Stored data entries
━━━━━━━━

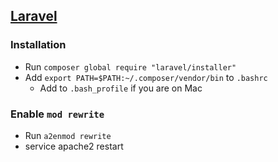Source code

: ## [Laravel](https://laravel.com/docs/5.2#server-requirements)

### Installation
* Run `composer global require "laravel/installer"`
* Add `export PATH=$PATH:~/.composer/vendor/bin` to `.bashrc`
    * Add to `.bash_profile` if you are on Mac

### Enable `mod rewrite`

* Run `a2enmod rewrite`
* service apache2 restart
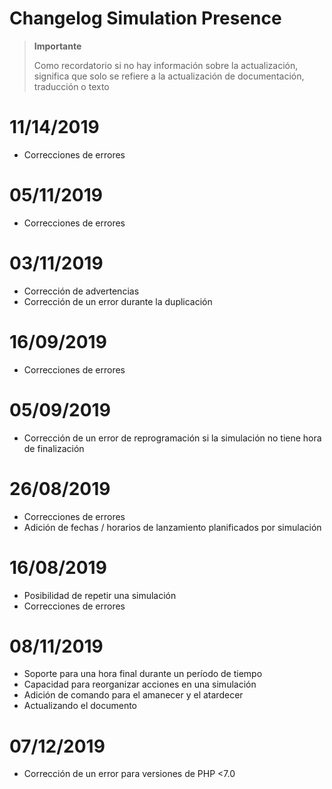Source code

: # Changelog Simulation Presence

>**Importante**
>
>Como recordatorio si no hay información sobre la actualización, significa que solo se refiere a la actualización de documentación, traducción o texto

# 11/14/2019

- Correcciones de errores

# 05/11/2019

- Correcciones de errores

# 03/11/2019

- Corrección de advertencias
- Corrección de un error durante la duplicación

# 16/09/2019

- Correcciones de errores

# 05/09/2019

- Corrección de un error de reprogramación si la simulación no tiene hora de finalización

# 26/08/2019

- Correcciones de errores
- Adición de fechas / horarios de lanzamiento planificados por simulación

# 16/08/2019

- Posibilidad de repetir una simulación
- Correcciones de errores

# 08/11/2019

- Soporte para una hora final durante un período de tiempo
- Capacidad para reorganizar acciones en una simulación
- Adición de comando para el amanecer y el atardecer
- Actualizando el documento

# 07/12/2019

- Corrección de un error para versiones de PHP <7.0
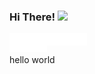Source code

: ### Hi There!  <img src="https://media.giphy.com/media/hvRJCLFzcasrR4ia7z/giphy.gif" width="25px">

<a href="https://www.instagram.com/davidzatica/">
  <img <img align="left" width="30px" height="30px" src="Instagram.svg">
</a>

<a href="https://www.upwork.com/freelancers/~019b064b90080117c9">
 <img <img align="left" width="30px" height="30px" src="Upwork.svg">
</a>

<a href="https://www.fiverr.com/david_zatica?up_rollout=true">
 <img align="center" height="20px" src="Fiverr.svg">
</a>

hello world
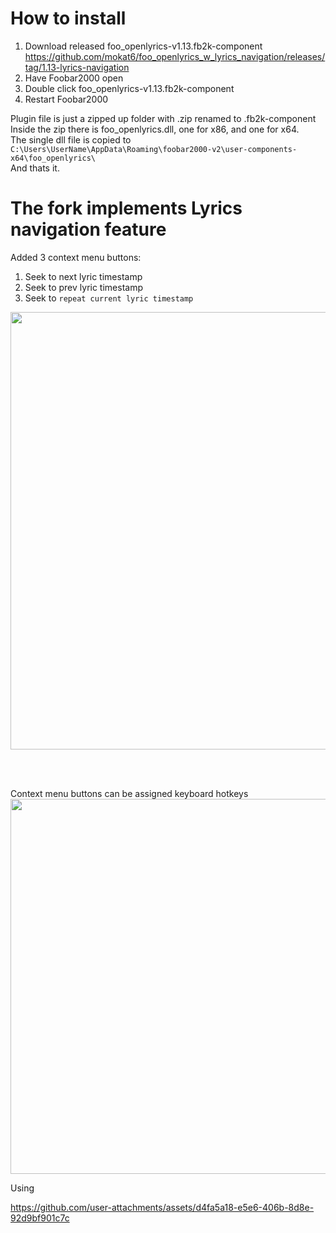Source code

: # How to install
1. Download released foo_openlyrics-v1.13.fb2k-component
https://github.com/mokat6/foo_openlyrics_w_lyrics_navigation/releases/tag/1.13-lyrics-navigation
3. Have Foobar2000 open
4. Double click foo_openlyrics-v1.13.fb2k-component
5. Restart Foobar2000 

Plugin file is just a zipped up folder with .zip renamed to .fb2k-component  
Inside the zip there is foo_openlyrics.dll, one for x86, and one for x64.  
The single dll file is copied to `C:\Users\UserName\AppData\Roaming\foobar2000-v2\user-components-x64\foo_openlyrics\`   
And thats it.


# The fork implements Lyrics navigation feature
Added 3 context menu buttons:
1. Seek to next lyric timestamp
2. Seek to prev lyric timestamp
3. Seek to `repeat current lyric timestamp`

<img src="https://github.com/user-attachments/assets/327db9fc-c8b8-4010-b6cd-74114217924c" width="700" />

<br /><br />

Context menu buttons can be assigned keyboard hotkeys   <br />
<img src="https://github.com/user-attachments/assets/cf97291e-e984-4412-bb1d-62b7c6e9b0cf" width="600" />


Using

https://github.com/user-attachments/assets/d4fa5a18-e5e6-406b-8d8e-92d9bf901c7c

━━━━━━━━

WORK ITEM: Only lines with the word "width" go in the answer. Take them all from the entries above.

EXERCISE RESULT:
: ### Hi There!  <img src="https://media.giphy.com/media/hvRJCLFzcasrR4ia7z/giphy.gif" width="25px">
  <img <img align="left" width="30px" height="30px" src="Instagram.svg">
 <img <img align="left" width="30px" height="30px" src="Upwork.svg">
<img src="https://github.com/user-attachments/assets/327db9fc-c8b8-4010-b6cd-74114217924c" width="700" />
<img src="https://github.com/user-attachments/assets/cf97291e-e984-4412-bb1d-62b7c6e9b0cf" width="600" />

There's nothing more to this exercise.